Cubans had been hopeful that Joe Biden’s victory would restore the more liberal relations—and the relative prosperity and political openings—of the Obama era. But Biden hasn’t loosened any of Trump’s sanctions, and has even imposed some new ones in response to the mass arrests of protesters in July.
Once Barack Obama opened up relations with Cuba, millions of U.S. citizens went there to visit. Many got to know and even made friends with people in this unique place. Now, these people need help, and are looking to people in the United States to provide it. Here are some ways to do so:
- Global Health Partners sends medical supplies to Cuba to support Cuba’s front-line health care workers and offers charitable donation receipts for U.S. taxpayers.

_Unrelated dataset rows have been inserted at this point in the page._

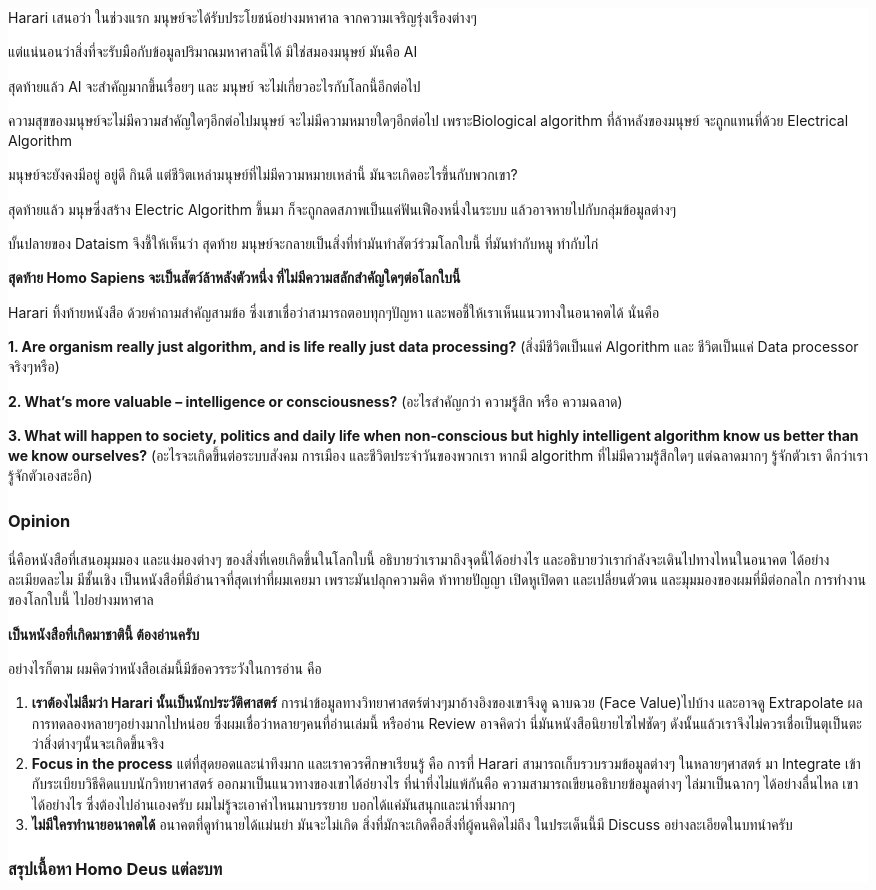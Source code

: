 Harari เสนอว่า ในช่วงแรก มนุษย์จะได้รับประโยชน์อย่างมหาศาล จากความเจริญรุ่งเรืองต่างๆ

แต่แน่นอนว่าสิ่งที่จะรับมือกับข้อมูลปริมาณมหาศาลนี้ได้ มิใช่สมองมนุษย์ มันคือ AI

สุดท้ายแล้ว AI จะสำคัญมากขึ้นเรื่อยๆ และ มนุษย์ จะไม่เกี่ยวอะไรกับโลกนี้อีกต่อไป

ความสุขของมนุษย์จะไม่มีความสำคัญใดๆอีกต่อไปมนุษย์ จะไม่มีความหมายใดๆอีกต่อไป เพราะBiological algorithm ที่ล้าหลังของมนุษย์ จะถูกแทนที่ด้วย Electrical Algorithm

มนุษย์จะยังคงมีอยู่ อยู่ดี กินดี แต่ชีวิตเหล่ามนุษย์ที่ไม่มีความหมายเหล่านี้ มันจะเกิดอะไรขึ้นกับพวกเขา?

สุดท้ายแล้ว มนุษซึ่งสร้าง Electric Algorithm ขึ้นมา ก็จะถูกลดสภาพเป็นแค่ฟันเฟืองหนึ่งในระบบ แล้วอาจหายไปกับกลุ่มข้อมูลต่างๆ

บั้นปลายของ Dataism จึงชี้ให้เห็นว่า สุดท้าย มนุษย์จะกลายเป็นสิ่งที่ทำมันทำสัตว์ร่วมโลกใบนี้ ที่มันทำกับหมู ทำกับไก่

**สุดท้าย Homo Sapiens จะเป็นสัตว์ล้าหลังตัวหนึ่ง ที่ไม่มีความสลักสำคัญใดๆต่อโลกใบนี้**

Harari ทิ้งท้ายหนังสือ ด้วยคำถามสำคัญสามข้อ ซึ่งเขาเชื่อว่าสามารถตอบทุกๆปัญหา และพอชี้ให้เราเห็นแนวทางในอนาคตได้ นั่นคือ

**1. Are organism really just algorithm, and is life really just data processing?** \(สิ่งมีชีวิตเป็นแค่ Algorithm และ ชีวิตเป็นแค่ Data processor จริงๆหรือ\)

**2. What’s more valuable – intelligence or consciousness?** \(อะไรสำคัญกว่า ความรู้สึก หรือ ความฉลาด\)

**3. What will happen to society, politics and daily life when non-conscious but highly intelligent algorithm know us better than we know ourselves?** \(อะไรจะเกิดขึ้นต่อระบบสังคม การเมือง และชีวิตประจำวันของพวกเรา หากมี algorithm ที่ไม่มีความรู้สึกใดๆ แต่ฉลาดมากๆ รู้จักตัวเรา ดีกว่าเรารู้จักตัวเองสะอีก\)

### Opinion

นี่คือหนังสือที่เสนอมุมมอง และแง่มองต่างๆ ของสิ่งที่เคยเกิดขึ้นในโลกใบนี้ อธิบายว่าเรามาถึงจุดนี้ได้อย่างไร และอธิบายว่าเรากำลังจะเดินไปทางไหนในอนาคต ได้อย่างละเมียดละไม มีชั้นเชิง เป็นหนังสือที่มีอำนาจที่สุดเท่าที่ผมเคยมา เพราะมันปลุกความคิด ท้าทายปัญญา เปิดหูเปิดตา และเปลี่ยนตัวตน และมุมมองของผมที่มีต่อกลไก การทำงานของโลกใบนี้ ไปอย่างมหาศาล

**เป็นหนังสือที่เกิดมาชาตินี้ ต้องอ่านครับ**

อย่างไรก็ตาม ผมคิดว่าหนังสือเล่มนี้มีข้อควรระวังในการอ่าน คือ

1. **เราต้องไม่ลืมว่า Harari นั้นเป็นนักประวัติศาสตร์**  การนำข้อมูลทางวิทยาศาสตร์ต่างๆมาอ้างอิงของเขาจึงดู ฉาบฉวย \(Face Value\)ไปบ้าง และอาจดู Extrapolate ผลการทดลองหลายๆอย่างมากไปหน่อย ซึ่งผมเชื่อว่าหลายๆคนที่อ่านเล่มนี้ หรืออ่าน Review อาจคิดว่า นี่มันหนังสือนิยายไซไฟชัดๆ ดังนั้นแล้วเราจึงไม่ควรเชื่อเป็นตุเป็นตะว่าสิ่งต่างๆนั้นจะเกิดขึ้นจริง
2. **Focus in the process**  แต่ที่สุดยอดและน่าทึงมาก และเราควรศึกษาเรียนรู้ คือ การที่ Harari สามารถเก็บรวบรวมข้อมูลต่างๆ ในหลายๆศาสตร์ มา Integrate เข้ากับระเบียบวิธีคิดแบบนักวิทยาศาสตร์ ออกมาเป็นแนวทางของเขาได้อ่ยางไร ที่น่าทึ่งไม่แพ้กันคือ ความสามารถเขียนอธิบายข้อมูลต่างๆ ไล่มาเป็นฉากๆ ได้อย่างลื่นไหล เขาได้อย่างไร ซึ่งต้องไปอ่านเองครับ ผมไม่รู้จะเอาคำไหนมาบรรยาย บอกได้แค่มันสนุกและน่าทึ่งมากๆ
3. **ไม่มีใครทำนายอนาคตได้**  อนาคตที่ดูทำนายได้แม่นยำ มันจะไม่เกิด สิ่งที่มักจะเกิดคือสิ่งที่ผู้คนคิดไม่ถึง ในประเด็นนี้มี Discuss อย่างละเอียดในบทนำครับ

### สรุปเนื้อหา Homo Deus แต่ละบท
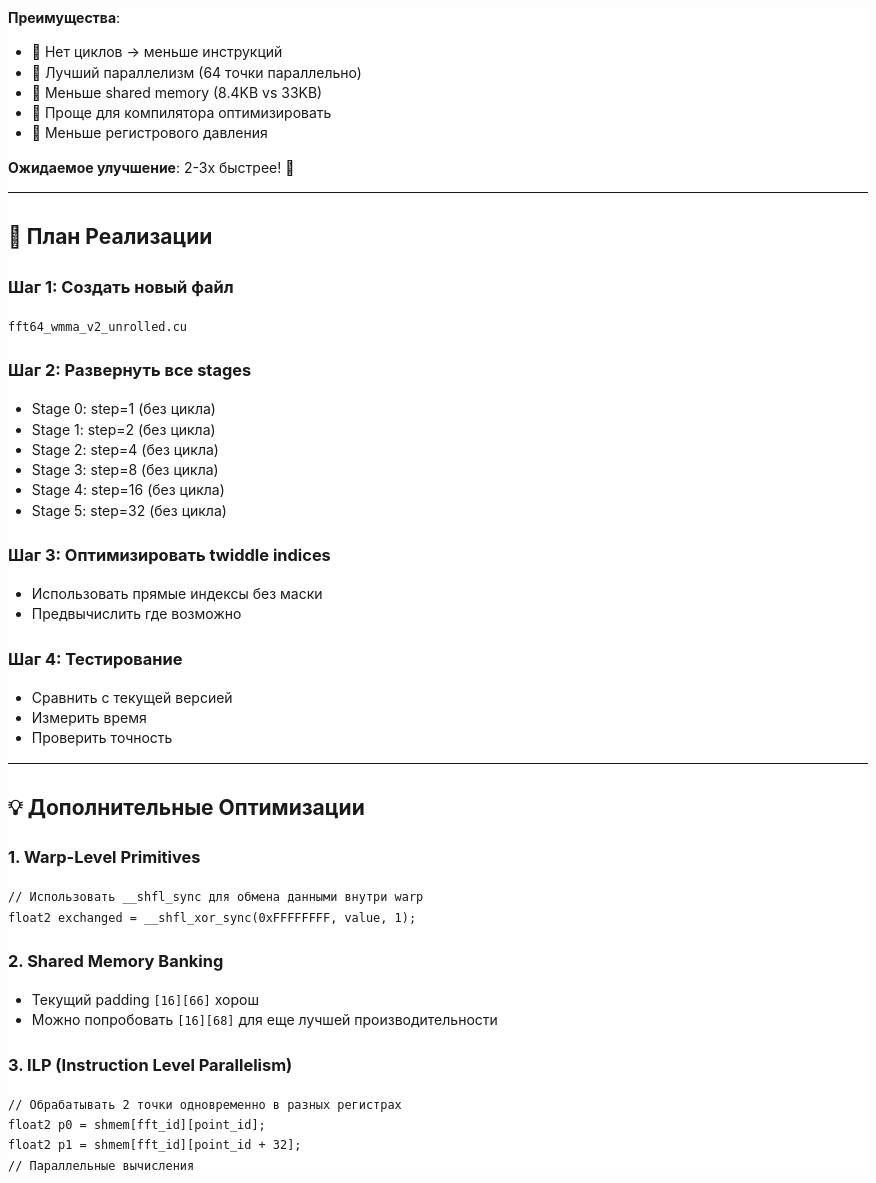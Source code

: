 **Преимущества**:
- 🚀 Нет циклов → меньше инструкций
- 🚀 Лучший параллелизм (64 точки параллельно)
- 🚀 Меньше shared memory (8.4KB vs 33KB)
- 🚀 Проще для компилятора оптимизировать
- 🚀 Меньше регистрового давления

**Ожидаемое улучшение**: 2-3x быстрее! 🎯

---

## 📝 План Реализации

### Шаг 1: Создать новый файл
`fft64_wmma_v2_unrolled.cu`

### Шаг 2: Развернуть все stages
- Stage 0: step=1 (без цикла)
- Stage 1: step=2 (без цикла)
- Stage 2: step=4 (без цикла)
- Stage 3: step=8 (без цикла)
- Stage 4: step=16 (без цикла)
- Stage 5: step=32 (без цикла)

### Шаг 3: Оптимизировать twiddle indices
- Использовать прямые индексы без маски
- Предвычислить где возможно

### Шаг 4: Тестирование
- Сравнить с текущей версией
- Измерить время
- Проверить точность

---

## 💡 Дополнительные Оптимизации

### 1. Warp-Level Primitives
```cuda
// Использовать __shfl_sync для обмена данными внутри warp
float2 exchanged = __shfl_xor_sync(0xFFFFFFFF, value, 1);
```

### 2. Shared Memory Banking
- Текущий padding `[16][66]` хорош
- Можно попробовать `[16][68]` для еще лучшей производительности

### 3. ILP (Instruction Level Parallelism)
```cuda
// Обрабатывать 2 точки одновременно в разных регистрах
float2 p0 = shmem[fft_id][point_id];
float2 p1 = shmem[fft_id][point_id + 32];
// Параллельные вычисления
```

- Code Pink recently raised more than $500,000 to purchase six million syringes for Cuba's vaccination drive. Now, the group is raising money to send massive quantities of canned tuna and condensed milk.
- The Canadian Network on Cuba has been sending syringes and antibiotics by air freight on an ongoing basis. It sent 1.9 million syringes in July. You can donate via cheque payable to CNC with “medical supplies” on the memo line. Address: CNC c/o Sharon Skup, 56 Riverwood Terrace, Bolton, ON L7E 1S4 CANADA.
- The Dubois Charitable Foundation provides humanitarian aid in the form of medical equipment and supplies, as well as clothing, bedding, footwear, and household goods, primarily to the people of Cuba and to other countries, including Haiti.
“International solidarity in conditions like this is essential,” Gonzalez says. “No solidarity action is too small, and sustaining that spirit is important for us to face this. The international fight against the genocidal North American blockade is another way to help. We must demand that the governments of the world respect the majority vote in the United Nations, which demands year after year in the General Assembly, by almost unanimous vote, the end of the blockade."
Every day, Cuban news media report the deaths of well-known locals, including musicians, artists, writers, doctors, and community leaders. In their hour of need, Cubans are looking to their friends around the world to help them.